Sometimes these difficulties associated with assembling a competent team mean that the project schedule will need to be adjusted accordingly. Corners cannot be cut simply because experienced engineers are working on sites elsewhere.
That said, it may be possible to bring in a contractor who will be closely managed by an appropriately experienced consultant, if delays prove difficult to accommodate. This is one of the reasons we were appointed to oversee a decommissioning project in Canada, for example, where potentially explosive products had been left in a shut-down fertiliser plant.
That said, other contributing factors can affect the amount of time required to conduct preparatory works. Drone technology can often provide a helpful inspection aide, for example. These unmanned aerial vehicles (UAVs) can be flown over an installation – and in some cases deep into specific structures – before people need enter any vessels or work at height themselves. The convenience and safety benefits associated with this clever use of technology should not be underestimated. It is far better to lose a drone than for a single person to suffer even a minor injury on-site.
The careful decontamination, matchmaking, disassembly, and sale of assets for re-erection elsewhere, is not unheard of throughout sector-wide manufacturing environments, and the world of chemicals is no different. RVA has previously overseen the careful dismantling of a 4,500 t ammonia plant shipped overseas from the UK to the Far East.
Pursuit of a buyer, as an initial strategy, is understandably a priority for asset owners who have invested >£300m in their plant – it is hard to relent that it is nothing more than scrap metal. However, in most cases, the time and energy invested in potential resale exercises is wasted. The cost of refurbishing and relocating the asset – on top of fees associated with the baseline decommissioning works themselves – soon eat into any potential project margin. Delays incurred whilst trying to find a buyer and negotiate also contribute to excessive site security, maintenance, leasing, permit and other holding costs, which further erode any revenue generation potential.

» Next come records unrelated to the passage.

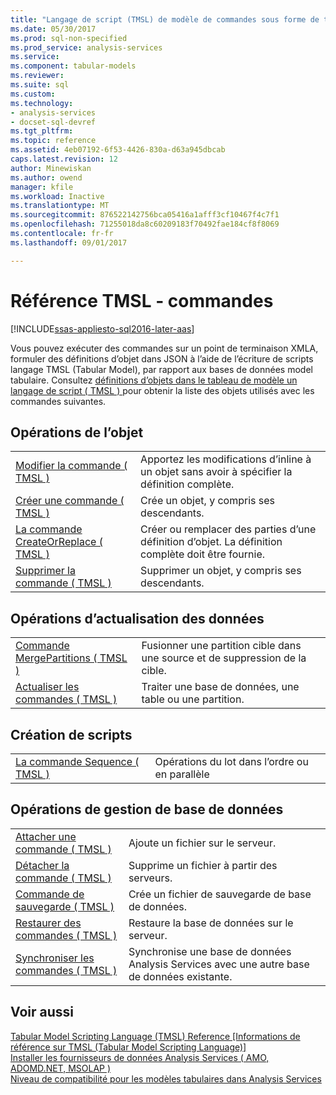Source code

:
 ```yaml
---
title: "Langage de script (TMSL) de modèle de commandes sous forme de tableau | Documents Microsoft"
ms.date: 05/30/2017
ms.prod: sql-non-specified
ms.prod_service: analysis-services
ms.service: 
ms.component: tabular-models
ms.reviewer: 
ms.suite: sql
ms.custom: 
ms.technology:
- analysis-services
- docset-sql-devref
ms.tgt_pltfrm: 
ms.topic: reference
ms.assetid: 4eb07192-6f53-4426-830a-d63a945dbcab
caps.latest.revision: 12
author: Minewiskan
ms.author: owend
manager: kfile
ms.workload: Inactive
ms.translationtype: MT
ms.sourcegitcommit: 876522142756bca05416a1afff3cf10467f4c7f1
ms.openlocfilehash: 71255018da8c60209183f70492fae184cf8f8069
ms.contentlocale: fr-fr
ms.lasthandoff: 09/01/2017

---
```

# <a name="tmsl-reference---commands"></a>Référence TMSL - commandes

[!INCLUDE[ssas-appliesto-sql2016-later-aas](../../includes/ssas-appliesto-sql2016-later-aas.md)]

  Vous pouvez exécuter des commandes sur un point de terminaison XMLA, formuler des définitions d’objet dans JSON à l’aide de l’écriture de scripts langage TMSL (Tabular Model), par rapport aux bases de données model tabulaire.   Consultez [définitions d’objets dans le tableau de modèle un langage de script &#40; TMSL &#41; ](../../analysis-services/tabular-models-scripting-language-objects/tmsl-reference-tabular-objects.md) pour obtenir la liste des objets utilisés avec les commandes suivantes.  
  
## <a name="object-operations"></a>Opérations de l’objet  
  
|||  
|-|-|  
|[Modifier la commande &#40; TMSL &#41;](../../analysis-services/tabular-models-scripting-language-commands/alter-command-tmsl.md)|Apportez les modifications d’inline à un objet sans avoir à spécifier la définition complète.|  
|[Créer une commande &#40; TMSL &#41;](../../analysis-services/tabular-models-scripting-language-commands/create-command-tmsl.md)|Crée un objet, y compris ses descendants.|  
|[La commande CreateOrReplace &#40; TMSL &#41;](../../analysis-services/tabular-models-scripting-language-commands/createorreplace-command-tmsl.md)|Créer ou remplacer des parties d’une définition d’objet. La définition complète doit être fournie.|  
|[Supprimer la commande &#40; TMSL &#41;](../../analysis-services/tabular-models-scripting-language-commands/delete-command-tmsl.md)|Supprimer un objet, y compris ses descendants.|  
  
## <a name="data-refresh-operations"></a>Opérations d’actualisation des données  
  
|||  
|-|-|  
|[Commande MergePartitions &#40; TMSL &#41;](../../analysis-services/tabular-models-scripting-language-commands/mergepartitions-command-tmsl.md)|Fusionner une partition cible dans une source et de suppression de la cible.|  
|[Actualiser les commandes &#40; TMSL &#41;](../../analysis-services/tabular-models-scripting-language-commands/refresh-command-tmsl.md)|Traiter une base de données, une table ou une partition.|  
  
## <a name="scripting"></a>Création de scripts  
  
|||  
|-|-|  
|[La commande Sequence &#40; TMSL &#41;](../../analysis-services/tabular-models-scripting-language-commands/sequence-command-tmsl.md)|Opérations du lot dans l’ordre ou en parallèle|  
  
## <a name="database-management-operations"></a>Opérations de gestion de base de données  
  
|||  
|-|-|  
|[Attacher une commande &#40; TMSL &#41;](../../analysis-services/tabular-models-scripting-language-commands/attach-command-tmsl.md)|Ajoute un fichier sur le serveur.|  
|[Détacher la commande &#40; TMSL &#41;](../../analysis-services/tabular-models-scripting-language-commands/detach-command-tmsl.md)|Supprime un fichier à partir des serveurs.|  
|[Commande de sauvegarde &#40; TMSL &#41;](../../analysis-services/tabular-models-scripting-language-commands/backup-command-tmsl.md)|Crée un fichier de sauvegarde de base de données.|  
|[Restaurer des commandes &#40; TMSL &#41;](../../analysis-services/tabular-models-scripting-language-commands/restore-command-tmsl.md)|Restaure la base de données sur le serveur.|  
|[Synchroniser les commandes &#40; TMSL &#41;](../../analysis-services/tabular-models-scripting-language-commands/synchronize-command-tmsl.md)|Synchronise une base de données Analysis Services avec une autre base de données existante.|  
  
## <a name="see-also"></a>Voir aussi  
 [Tabular Model Scripting Language &#40;TMSL&#41; Reference [Informations de référence sur TMSL &#40;Tabular Model Scripting Language&#41;]](../../analysis-services/tabular-model-scripting-language-tmsl-reference.md)   
 [Installer les fournisseurs de données Analysis Services &#40; AMO, ADOMD.NET, MSOLAP &#41;](../../analysis-services/instances/install-windows/install-analysis-services-data-providers-amo-adomd-net-msolap.md)   
 [Niveau de compatibilité pour les modèles tabulaires dans Analysis Services](../../analysis-services/tabular-models/compatibility-level-for-tabular-models-in-analysis-services.md)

There are exceptions, as the aforementioned project illustrates, but it is important to acknowledge that multiple assets worldwide have laid idled for years and become nothing but a mounting liability for the owner, in the hope of finding a buyer that may never materialise – many a scrap skip lies testimony to this asset retirement route.
Community involvement can be overlooked when these often complex projects start to unfold, but communication with all project stakeholders is paramount.
Local authority departments including building control, Environment Agency, enforcement agencies, permitry organisations, local occupiers, resident and pressure groups all often have an interest when it comes to a plant closure – so proactive engagement is invariably the way to go.
From a wider environmental perspective, it is also important to note that certain materials are proving increasingly difficult – and expensive – to dispose of. Hazardous waste management contractors are permitted to only accept specific volumes of mercury and polychlorinated biphenyl at any one time, for example. The responsible and compliant disposal of these wastes will therefore also contribute to the cost management and scheduling of a redundant asset project.